Here are the impossibly hard-to-pin-down ten most essential tracks by the Band.
10. “King Harvest (Has Surely Come)” (The Band, 1969)
An anthem for the working class, this song tells the woebegone tale of a poor country farmer, desolate over the loss of his crops and seeking refuge from a fast-talking “Union” man, offering hopes for redemption: “And he comes a man with a paper and pen / Tellin’ us our hard times are about to end.” The song brilliantly showcases the tremendous interplay between the musicians while also demonstrating the various vocal ranges present as Manuel anchors the upper register of the verses while Danko and Helm balance things out with low-end harmonizing on the chorus.
9. “Look Out Cleveland” (The Band, 1969)
A true homage to the Band’s roadhouse beginnings that took place under the tutelage of Ronnie Hawkins, this song slinks along anchored by Helm’s strong backbeat and Manuel’s flourishing piano notes.

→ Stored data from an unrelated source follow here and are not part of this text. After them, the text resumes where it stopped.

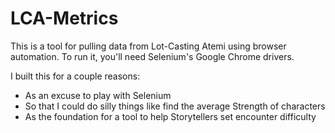 # LCA-Metrics

This is a tool for pulling data from Lot-Casting Atemi using browser automation.
To run it, you'll need Selenium's Google Chrome drivers.

I built this for a couple reasons:
- As an excuse to play with Selenium
- So that I could do silly things like find the average Strength of characters
- As the foundation for  a tool to help Storytellers set encounter difficulty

Close your eyes and you can picture them in a smoky club somewhere on a nondescript weeknight bringing the rock show to those brave souls willing to step out and seek it out. “Look out Cleveland / Storm is coming through / And it’s running right up on you / Look out Houston / They’ll be thunder on the hill / Bye bye baby don’t you lay so still.”
8. “Stage Fright” (Stage Fright, 1970)
The title track to the Band’s third album, this song stands as a staple track on all of the group’s anthologies. In interviews, Helm debunked the common perception that this song served as Robertson’s attempts at expressing his own fears of the stage. Whatever motives lied behind the writing though, the song has an undeniable musicality, with all five members pounding away at their instruments like there’s no tomorrow, offering up years of hard-worn live practice as evidence of their abilities and focus. It’s a song that demands multiple repeats while listening to the album.
7. “The Shape I’m In” (Stage Fright, 1970)
Another standout from the Stage Fright album, this song on the surface seems quite simple. But like with most Band tracks, it contains lots of hidden imagery and ambiguous questions. Is it about the daily demons that were being constantly battled by the tune’s mercurial singer Richard Manuel? Is it a fight for survival or an angry and defiant declaration from the depths of a personal hell? The lyrics also allude to the desperation of the times, when assassinations, riots, and civil unrest became prevalent and America moved forward in its journey for civil rights and personal freedoms: “Save your neck or save your brother / Looks like it’s one or the other / Oh, you don’t know the shape I’m in.” The times were chaotic and an “every man for himself” mentality became a popular mantra.
6. “Yazoo Street Scandal” (The Basement Tapes, 1975)
Band scholar Barney Hoskyns calls Helm’s lead vocal here a “redneck-wildcat yelp”, and that description aptly proves why no one else in the Band could do this song justice. Based on a real Yazoo Street in Helm’s homeland of Arkansas, lyricist Robertson throws everything at the wall: Biblical allusions, colloquial charms, and hints of sexual shenanigans. Appearing both on Dylan’s The Basement Tapes and the Band’s debut LP Music From Big Pink, the song is one of those more obscure Band gems that sneaks up on you but leaves a lasting impression.